If the Dockerfile is kept on the server repo, each branch has its own that can be changed as needed without worrying about interaction outside the repo. When a new image is needed, a GitHub action will run and code won't need to be copied from any outside source. The image can be built and pushed right there.

Most discussion online prefer the Dockerfile in the app repo. There are those who advocate having a separate Docker repo, but these usually are paired with more automation software and seem to assume that you have one main branch that is privileged, the others are just for dev and don't need to be published.

Images of different branches differentiated as tags works.

I prefer build on commit since it makes the GitHub actions easier and allows different branches to be updated on their own pace. This is also premised on the idea that commits made to these branches are good, (as in the messy parts of development get dealt with locally, on a branch that we care less about, or in a fork and merged in) so that we aren't building and pushing bad images.

Host images on dockerhub to support cloud team's workflow.

If we split up the server code and have the analysis pip installed, would we still want to provide different images for just he server or server with different analysis packages installed? If so, I feel like the idea of keeping a Dockerfile in the server/analysis repo still makes sense. As the analysis is updated, a Dockerfile in that repo can build an image with the latest changes to be pushed for use.

@shankari
Copy link
Contributor Author

shankari commented Aug 9, 2022

@aGuttman can you add the original links here for my edification?
also this seems to assume a monorepo
what happens when we move modules - e.g. the storage/timeseries code - out so that they can be pip installed in other parts of the program such as the public dashboard?

@aGuttman
Copy link

Frustratingly, I didn't find a comprehensive resource explaining the way things should be done or the principals involved, mostly low engagement stack posts:
https://stackoverflow.com/questions/57452441/what-code-repository-should-the-dockerfile-get-committed-to
https://stackoverflow.com/questions/60767371/is-it-the-right-way-to-separate-docker-related-files-and-python-related-files
https://stackoverflow.com/questions/27387811/where-to-keep-dockerfiles-in-a-project
https://softwareengineering.stackexchange.com/questions/349320/splitting-application-code-and-docker-deployment-files
https://www.reddit.com/r/docker/comments/odmfdl/dockerfile_in_separate_repo_or_same_project_repo/

I am assuming a monorepo because separating the modules didn't come up until later. I did try to address the idea of splitting up the modules in the last paragraph, but honestly I'm not sure I understand the codebase or deployment strategies enough to know what to say.

@shankari
Copy link
Contributor Author

shankari commented Aug 11, 2022

@aGuttman

some of the modules in the e-mission-server repository are reused by other repos.

As a concrete example, the DB access code is accessed by the public dashboard repo. Right now, we handle that by cloning the entire server repo every time, which seems like overkill. There is no reason for the REST API components to be accessible from a repo that runs jupyter notebooks.
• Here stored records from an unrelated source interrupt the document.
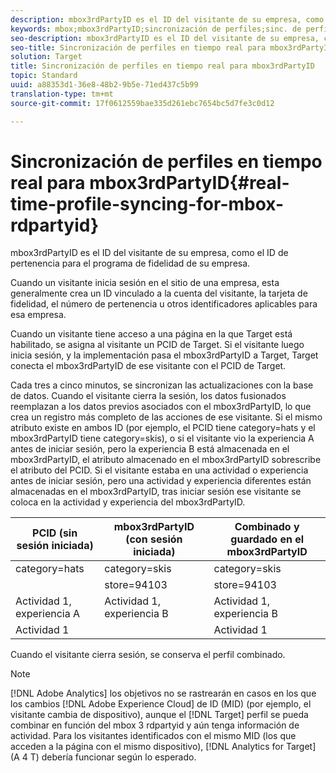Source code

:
 ```yaml
---
description: mbox3rdPartyID es el ID del visitante de su empresa, como el ID de pertenencia para el programa de fidelidad de su empresa.
keywords: mbox;mbox3rdPartyID;sincronización de perfiles;sinc. de perfiles
seo-description: mbox3rdPartyID es el ID del visitante de su empresa, como el ID de pertenencia para el programa de fidelidad de su empresa.
seo-title: Sincronización de perfiles en tiempo real para mbox3rdPartyID
solution: Target
title: Sincronización de perfiles en tiempo real para mbox3rdPartyID
topic: Standard
uuid: a88353d1-36e8-48b2-9b5e-71ed437c5b99
translation-type: tm+mt
source-git-commit: 17f0612559bae335d261ebc7654bc5d7fe3c0d12

---
```



# Sincronización de perfiles en tiempo real para mbox3rdPartyID{#real-time-profile-syncing-for-mbox-rdpartyid}

mbox3rdPartyID es el ID del visitante de su empresa, como el ID de pertenencia para el programa de fidelidad de su empresa.

Cuando un visitante inicia sesión en el sitio de una empresa, esta generalmente crea un ID vinculado a la cuenta del visitante, la tarjeta de fidelidad, el número de pertenencia u otros identificadores aplicables para esa empresa.

Cuando un visitante tiene acceso a una página en la que Target está habilitado, se asigna al visitante un PCID de Target. Si el visitante luego inicia sesión, y la implementación pasa el mbox3rdPartyID a Target, Target conecta el mbox3rdPartyID de ese visitante con el PCID de Target.

Cada tres a cinco minutos, se sincronizan las actualizaciones con la base de datos. Cuando el visitante cierra la sesión, los datos fusionados reemplazan a los datos previos asociados con el mbox3rdPartyID, lo que crea un registro más completo de las acciones de ese visitante. Si el mismo atributo existe en ambos ID (por ejemplo, el PCID tiene category=hats y el mbox3rdPartyID tiene category=skis), o si el visitante vio la experiencia A antes de iniciar sesión, pero la experiencia B está almacenada en el mbox3rdPartyID, el atributo almacenado en el mbox3rdPartyID sobrescribe el atributo del PCID. Si el visitante estaba en una actividad o experiencia antes de iniciar sesión, pero una actividad y experiencia diferentes están almacenadas en el mbox3rdPartyID, tras iniciar sesión ese visitante se coloca en la actividad y experiencia del mbox3rdPartyID.

| PCID (sin sesión iniciada) | mbox3rdPartyID (con sesión iniciada) | Combinado y guardado en el mbox3rdPartyID |
|---|---|---|
| category=hats | category=skis | category=skis |
|  | store=94103 | store=94103 |
| Actividad 1, experiencia A | Actividad 1, experiencia B | Actividad 1, experiencia B |
| Actividad 1 |  | Actividad 1 |

Cuando el visitante cierra sesión, se conserva el perfil combinado.

>[!NOTE]
>
>[!DNL Adobe Analytics] los objetivos no se rastrearán en casos en los que los cambios [!DNL Adobe Experience Cloud] de ID (MID) (por ejemplo, el visitante cambia de dispositivo), aunque el [!DNL Target] perfil se pueda combinar en función del mbox 3 rdpartyid y aún tenga información de actividad. Para los visitantes identificados con el mismo MID (los que acceden a la página con el mismo dispositivo), [!DNL Analytics for Target] (A 4 T) debería funcionar según lo esperado.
An even more apt example here is that the scheduled task instances that will be launched from these images are intended for running modeling tasks. There is no reason that they need access to the REST APIs

Splitting the storage code out into a library will help with this issue. If we publish the storage library as a pip module, we could simply pip install it in the dashboard repo.

We need to plan out how that will interact with the automatic image creation.

@shankari
Copy link
Contributor Author

shankari commented Aug 16, 2022

There are two ways to handle this:

  • Split into multiple repos, but rely on the dependencies being version controlled so a dependency change will require a version update which is a commit to the main repo
  • Keep everything as a giant monorepo (similar to UI monorepos - e.g. https://nx.dev/guides/why-monorepos) and just split while creating the release artifacts (so 5 Dockerfiles or something).

@shankari
Copy link
Contributor Author

shankari commented Aug 16, 2022

Main question for the first one: "Can we pip install from a local directory"?
If so, we can do the beautifulness.
If not, we can't and might want to just stick with monorepo for now.

ETA: Friday
Next Tuesday: PR with final approach complete.

@shankari
Copy link
Contributor Author

Seems like this is just pip install -e ...

@aGuttman
Copy link

aGuttman commented Aug 19, 2022

pip installing from a local directory can be done with pip install -e ... as stated above. A setup.py file is also needed for this, which are easy enough to write.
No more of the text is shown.